ギルドの掲示板の端には、新しい札が打たれていた。


南畑外縁 大型石背猪確認

要・中堅以上

単独受注不可


昨日見送った気配が、もうちゃんと依頼になっている。


その札の前で、ひとまわり年上の冒険者たちが立ち止まり、装備を見せ合いながら何か話していた。背負った槍の太さも、鎧の傷の入り方も、自分たちとは違う。


涼花はその光景を見て、静かに息をついた。


「……今の私たちじゃ、まだ無理ですね」


ミレイはごまかさなかった。


「無理だな」


フィアも軽い声を少し落として言う。


「でも、昨日よりは一歩進んでるよ。だから次は、もう少し進める」


ルクトは大型石背猪の札ではなく、その奥の地図板を見ていた。


「朝の空き地、明日も空いてると思う」


涼花は小さく笑った。


「うん。行く」


ギルドを出ると、セイルの街は相変わらず忙しかった。


通りには焼き菓子の甘い匂いが流れ、鍛冶通りからは金属を打つ音が響く。

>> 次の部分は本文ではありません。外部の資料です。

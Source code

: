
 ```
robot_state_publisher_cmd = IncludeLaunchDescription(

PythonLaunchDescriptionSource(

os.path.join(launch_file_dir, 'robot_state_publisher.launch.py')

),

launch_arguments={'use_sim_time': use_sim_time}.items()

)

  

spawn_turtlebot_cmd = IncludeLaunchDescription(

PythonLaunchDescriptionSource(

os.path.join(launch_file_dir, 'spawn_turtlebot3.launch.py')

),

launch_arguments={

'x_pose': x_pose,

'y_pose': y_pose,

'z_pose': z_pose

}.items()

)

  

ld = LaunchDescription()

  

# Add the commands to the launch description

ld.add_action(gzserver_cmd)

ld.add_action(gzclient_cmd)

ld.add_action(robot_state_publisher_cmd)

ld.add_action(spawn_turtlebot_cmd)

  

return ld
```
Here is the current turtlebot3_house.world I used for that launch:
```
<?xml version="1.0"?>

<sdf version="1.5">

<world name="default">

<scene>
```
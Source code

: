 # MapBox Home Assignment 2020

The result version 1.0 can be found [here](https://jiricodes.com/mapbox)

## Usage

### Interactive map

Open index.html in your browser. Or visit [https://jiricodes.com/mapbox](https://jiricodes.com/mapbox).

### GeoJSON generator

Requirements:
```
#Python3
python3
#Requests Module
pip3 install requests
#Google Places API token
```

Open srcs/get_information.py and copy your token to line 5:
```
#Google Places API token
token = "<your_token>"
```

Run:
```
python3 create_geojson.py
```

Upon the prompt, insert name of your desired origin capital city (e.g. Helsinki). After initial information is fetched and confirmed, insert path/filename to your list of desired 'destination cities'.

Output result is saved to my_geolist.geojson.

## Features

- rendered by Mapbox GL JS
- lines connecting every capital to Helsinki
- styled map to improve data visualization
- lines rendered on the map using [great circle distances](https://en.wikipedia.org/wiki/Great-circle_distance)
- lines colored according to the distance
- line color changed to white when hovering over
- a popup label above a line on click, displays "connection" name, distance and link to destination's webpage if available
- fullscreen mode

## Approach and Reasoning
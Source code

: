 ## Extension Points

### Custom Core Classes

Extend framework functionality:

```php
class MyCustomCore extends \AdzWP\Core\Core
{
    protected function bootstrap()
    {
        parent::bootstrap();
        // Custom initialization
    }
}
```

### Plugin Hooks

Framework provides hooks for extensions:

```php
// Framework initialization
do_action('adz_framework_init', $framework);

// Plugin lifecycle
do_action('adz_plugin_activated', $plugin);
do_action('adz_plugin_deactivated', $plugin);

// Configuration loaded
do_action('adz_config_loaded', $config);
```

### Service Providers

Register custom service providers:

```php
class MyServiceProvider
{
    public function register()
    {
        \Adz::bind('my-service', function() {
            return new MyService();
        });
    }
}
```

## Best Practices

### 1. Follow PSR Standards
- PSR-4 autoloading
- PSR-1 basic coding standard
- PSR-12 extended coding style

露店の布は風に揺れ、荷車は止まらず、人は途切れない。ここでは誰もが、今日の仕事をしながら明日の金を考えている。


自分たちもその中にいるのだと、涼花はようやく少し実感できた。


ただ異常を追いかけるだけじゃない。

食うために働く。

働きながら鍛える。

鍛えながら、まだ勝てない相手の気配を覚えていく。


白い表示は、今日も決して親切ではなかった。

でも、だからこそ頼り切らない足を作る意味がある。


市場のざわめきの中で、涼花はギルドの丸盾看板を一度だけ振り返った。


ここで依頼を受ける。

ここで少しずつ金を稼ぐ。

ここで、自分がまだ足りないことを何度も知る。


セイルは、そういう街だった。


そしてその街で、普通の依頼をひとつずつこなしていくことが、いずれ来る本当に勝てない相手へ向けた、いちばん地味で、いちばん確かな準備になるのだと――。


いまの涼花には、もうなんとなく分かり始めていた。